Founded in 1983 by Alfred Mann, MiniMed was acquired by Medtronic in 2001 and spent nearly 25 years developing within the corporation. Now the company is going public as a standalone business with a team of 8,000+ employees and a complete product ecosystem.
MiniMed is targeting up to $784 million in its IPO at a valuation of approximately $7.9 billion (price range $25–28 per share). The bookrunners include Goldman Sachs, BofA Securities, Citigroup, and Morgan Stanley.
The global diabetes care device market is projected to reach $33.4 billion by 2030 and $53 billion by 2035. MiniMed is preparing an FDA submission for its next-generation MiniMed Fit – a patch pump with extended wear. The company is moving toward a "hands-free" approach to diabetes management, minimizing patient involvement in disease control.
Against the backdrop of rising global diabetes prevalence, growing demand for automated medical devices, and the shift from manual monitoring to AI-driven systems, MiniMed is considered one of the most significant MedTech IPOs of 2026.
Exclusive Participation Terms
MiniMed Group is listing on Nasdaq under the ticker MMED with a price range of $25–28 and plans to raise up to $784 million, offering 28 million shares. The bookrunners include Goldman Sachs, BofA Securities, and Morgan Stanley, with an additional option for 4.2 million shares.
Annual revenue for fiscal 2025 reached $2.76 billion, with organic growth of 11.5% year over year. The MiniMed 780G system recently received FDA clearance for use in type 2 diabetes and gained Medicare access – significantly expanding the company's addressable market. After the IPO, Medtronic will retain a majority stake with a planned full separation within 6 months.
MiniMed operates in an actively growing market alongside Dexcom, Abbott, and Insulet – confirming the scale and maturity of the segment. The company's key advantage is a fully integrated ecosystem: pump, sensor, and insulin management algorithm in a single solution.
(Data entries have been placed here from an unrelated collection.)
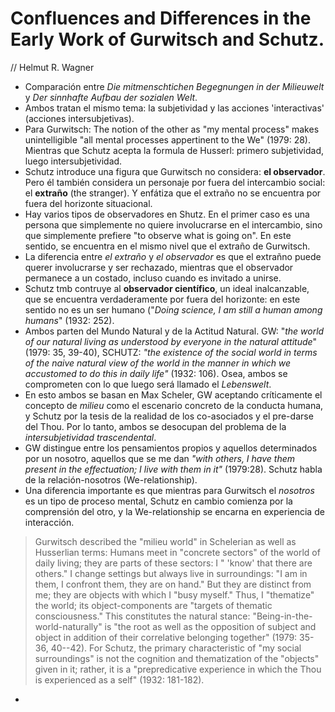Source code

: # Confluences and Differences in the Early Work of Gurwitsch and Schutz.

// Helmut R. Wagner

- Comparación entre _Die mitmenschtichen Begegnungen in der Milieuwelt_ y _Der sinnhafte Aufbau der sozialen Welt_. 
- Ambos tratan el mismo tema: la subjetividad y las acciones 'interactivas' (acciones intersubjetivas). 
- Para Gurwitsch: The notion of the other as "my mental process" makes
unintelligible "all mental processes appertinent to the We" (1979: 28). Mientras que Schutz acepta la formula de Husserl: primero subjetividad, luego intersubjetividad. 
- Schutz introduce una figura que Gurwitsch no considera: __el observador__. Pero él también considera un personaje por fuera del intercambio social: el __extraño__ (the stranger). Y enfátiza que el extraño no se encuentra por fuera del horizonte situacional.  
- Hay varios tipos de observadores en Shutz. En el primer caso es una persona que simplemente no quiere involucrarse en el intercambio, sino que simplemente prefiere "to observe what is going on". En este sentido, se encuentra en el mismo nivel que el extraño de Gurwitsch. 
- La diferencia entre _el extraño_ y _el observador_ es que el extrañno puede querer involucrarse y ser rechazado, mientras que el observador permanece a un costado, incluso cuando es invitado a unirse. 
- Schutz tmb contruye al __observador científico__, un ideal inalcanzable, que se encuentra verdaderamente por fuera del horizonte: en este sentido no es un ser humano ("_Doing science, I am still a human among humans_" (1932: 252).
- Ambos parten del Mundo Natural y de la Actitud Natural. GW: "_the world of our natural living as understood by everyone in the natural attitude_" (1979: 35, 39-40), SCHUTZ: _"the existence of the social world in terms of the naive natural view of the world in the manner in which we accustomed to do this in daily life"_ (1932: 106). Osea, ambos se comprometen con lo que luego será llamado el _Lebenswelt_. 
- En esto ambos se basan en Max Scheler, GW aceptando críticamente el concepto de _milieu_ como el escenario concreto de la conducta humana, y Schutz por la tesis de la realidad de los co-asociados y el pre-darse del Thou. Por lo tanto, ambos se desocupan del problema de la _intersubjetividad trascendental_.
- GW distingue entre los pensamientos propios y aquellos determinados por un nosotro, aquellos que se me dan _"with others, I have them present in the effectuation; I live with them in it"_ (1979:28). Schutz habla de la relación-nosotros (We-relationship). 
- Una diferencia importante es que mientras para Gurwitsch el _nosotros_ es un tipo de proceso mental, Schutz en cambio comienza por la comprensión del otro, y la We-relationship se encarna en experiencia de interacción. 

> Gurwitsch described the "milieu world" in Schelerian as well as Husserlian terms: Humans meet in "concrete sectors" of the world of daily living; they are parts of these sectors: I " 'know' that there are others." I change settings but always live in surroundings: "I am in them, I confront them, they are on hand." But they are distinct from me; they are objects with which I "busy myself." Thus, I "thematize" the world; its object-components are "targets of thematic consciousness." This constitutes the natural stance: "Being-in-the-world-naturally" is "the root as well as the opposition of subject and object in addition of their correlative belonging together" (1979: 35-36, 40--42). For Schutz, the primary characteristic of "my social surroundings" is not the cognition and thematization of the "objects" given in it; rather, it is a "prepredicative experience in which the Thou is experienced as a self" (1932: 181-182).

-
Additionally, MiniMed is preparing an FDA submission for its next-generation patch pump MiniMed Fit, which will expand the product lineup and strengthen the company's position in the automated delivery systems segment.
Application deadline – 4 March, 6:00 PM (UAE).
Key Facts Investors Should Know
• Ownership: MiniMed was founded in 1983 by Alfred Mann, a pioneer in medical technology. Acquired by Medtronic in 2001. Prior to the IPO, Medtronic retains a majority stake with a planned full separation within 6 months of listing. CEO – Que Dallara, formerly Executive Vice President at Medtronic, has led the division since 2022.
• Product ecosystem: the only player in the market with a fully integrated "pump + sensor + algorithm" system under a single brand. The product lineup includes automated insulin pumps (MiniMed 780G), Simplera CGM continuous glucose monitoring system, and smart insulin pens. In development – the MiniMed Fit patch pump (FDA submission targeted for fall 2026).
• Regulatory milestones: in February 2026, the MiniMed 780G received FDA clearance for type 2 diabetes and Medicare access – two key events that open a market of tens of millions of patients in the U.S. alone.
• Scale: a team of 8,000+ employees, 25 years of operational history within Medtronic, and a presence in global markets. After the IPO, the company expects to have ~$350 million in cash on hand.
• Risks: intensifying competition from Dexcom, Abbott, and Insulet; net loss of $198 million in fiscal 2025; decline in operating margin from 30.9% (FY19) to 15.8% (FY25); dependence on regulatory approvals for new products; transitional period following the separation from Medtronic.
• IPO objectives: funding next-generation product development, expanding international presence, repaying debt to Medtronic, and strengthening the company's position as an independent publicly traded entity.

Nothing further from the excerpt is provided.